At the far end sat the Vice President of Cadillac.
He did not rise when they entered. He did not shuffle papers or check a watch. He simply sat, fingers interlaced, knuckles pale, hands coiled in a way that suggested patience had been engineered rather than learned.
In front of him, a Kodak carousel projector waited like a loaded revolver.
The secretary had already done her part. Slides loaded. Orientation checked. Not one of them upside down, which in this room would have been treated not as a mistake but as a philosophy.
The last man took his seat. The door closed with a finality that felt contractual.
The lights dimmed.
The projector hummed to life, and a square of pale light landed on the screen.

“Gentlemen,” the Vice President began, voice low and steady, “on February 13, 1972, a thirty-three-year-old geologist from Fort Stockton, Texas descended into Midnight Cave.”
A grainy photograph appeared. A man with a beard, eyes narrowed against something unseen.
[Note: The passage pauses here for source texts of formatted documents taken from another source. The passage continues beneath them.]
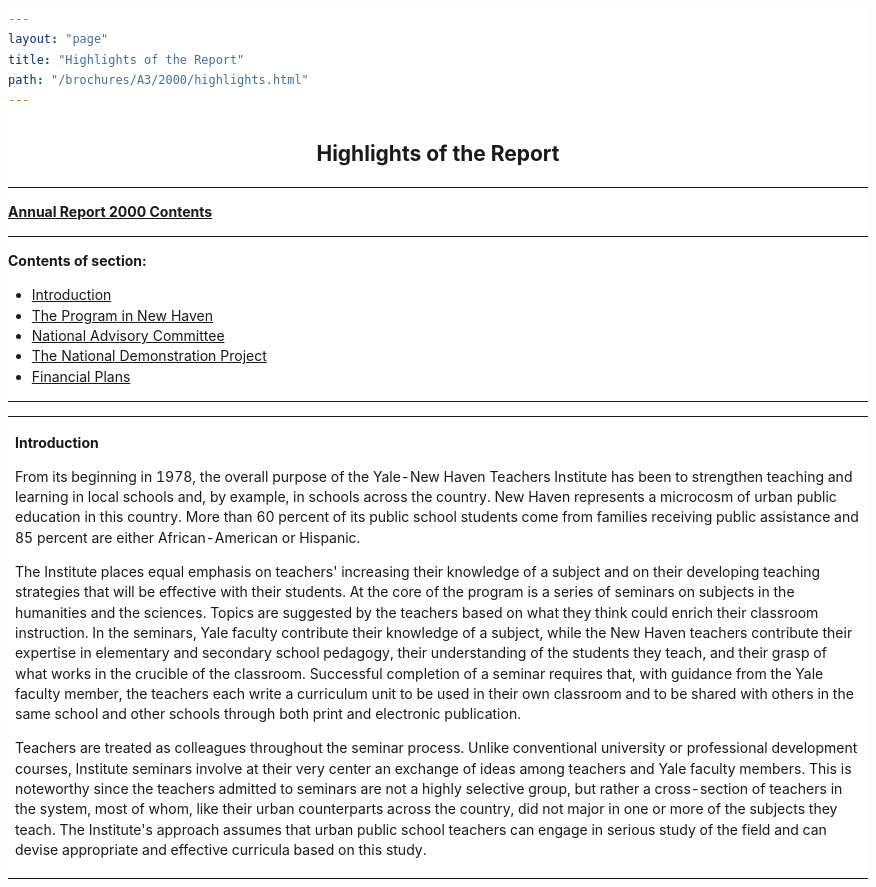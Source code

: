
 ```yaml
---
layout: "page"
title: "Highlights of the Report"
path: "/brochures/A3/2000/highlights.html"
---
```

<main>
<center><a name="f"></a><h2>Highlights of the Report</h2></center>
<hr/>
<b><a href="/brochures/A3/2000/">Annual Report 2000 Contents</a>
</b>
<hr width="100%"/>
<p><b>Contents of section:</b>
</p><ul>
<li>
<a href="#a">Introduction</a>
</li>
<li>
<a href="#b">The Program in New Haven</a>
</li>
<li>
<a href="#c">National Advisory Committee</a>
</li>
<li>
<a href="#d">The National Demonstration Project</a>
</li>
<li>
<a href="#e">Financial Plans</a>
</li>
</ul>
<hr/>
<table cellpadding="2">
<tbody><tr>
<td width="85%"><p><a name="a"></a><b>Introduction</b></p>
<p>From its beginning in 1978, the overall purpose of the Yale-New Haven Teachers Institute has been to strengthen teaching and learning in local schools and, by example, in schools across the country. New Haven represents a microcosm of urban public education in this country. More than 60 percent of its public school students come from families receiving public assistance and 85 percent are either African-American or Hispanic.
</p>
<p>The Institute places equal emphasis on teachers' increasing their knowledge of a subject and on their developing teaching strategies that will be effective with their students. At the core of the program is a series of seminars on subjects in the humanities and the sciences. Topics are suggested by the teachers based on what they think could enrich their classroom instruction. In the seminars, Yale faculty contribute their knowledge of a subject, while the New Haven teachers contribute their expertise in elementary and secondary school pedagogy, their understanding of the students they teach, and their grasp of what works in the crucible of the classroom. Successful completion of a seminar requires that, with guidance from the Yale faculty member, the teachers each write a curriculum unit to be used in their own classroom and to be shared with others in the same school and other schools through both print and electronic publication.
</p>
<p>Teachers are treated as colleagues throughout the seminar process. Unlike conventional university or professional development courses, Institute seminars involve at their very center an exchange of ideas among teachers and Yale faculty members. This is noteworthy since the teachers admitted to seminars are not a highly selective group, but rather a cross-section of teachers in the system, most of whom, like their urban counterparts across the country, did not major in one or more of the subjects they teach. The Institute's approach assumes that urban public school teachers can engage in serious study of the field and can devise appropriate and effective curricula based on this study.
</p>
Around the table, eyes flickered. Not to the screen, but to each other.
Fort Stockton?
One man in the middle ranks, who had once driven through West Texas on his way to a conference in Phoenix, felt an itch of recognition. He remembered a Dairy Queen, a gas station, and a sense that time had stalled somewhere between the pump and the receipt.
He said nothing.
“The descent,” the Vice President continued, “was approximately four hundred and forty feet underground.”
Click.
Next slide.
“Once he reached the bottom, he removed every tool capable of telling time.”
No clock.
No calendar.
No sunlight.
The room was still.
“And from that moment forward,” he said, “he had no way of knowing whether it was day or night.”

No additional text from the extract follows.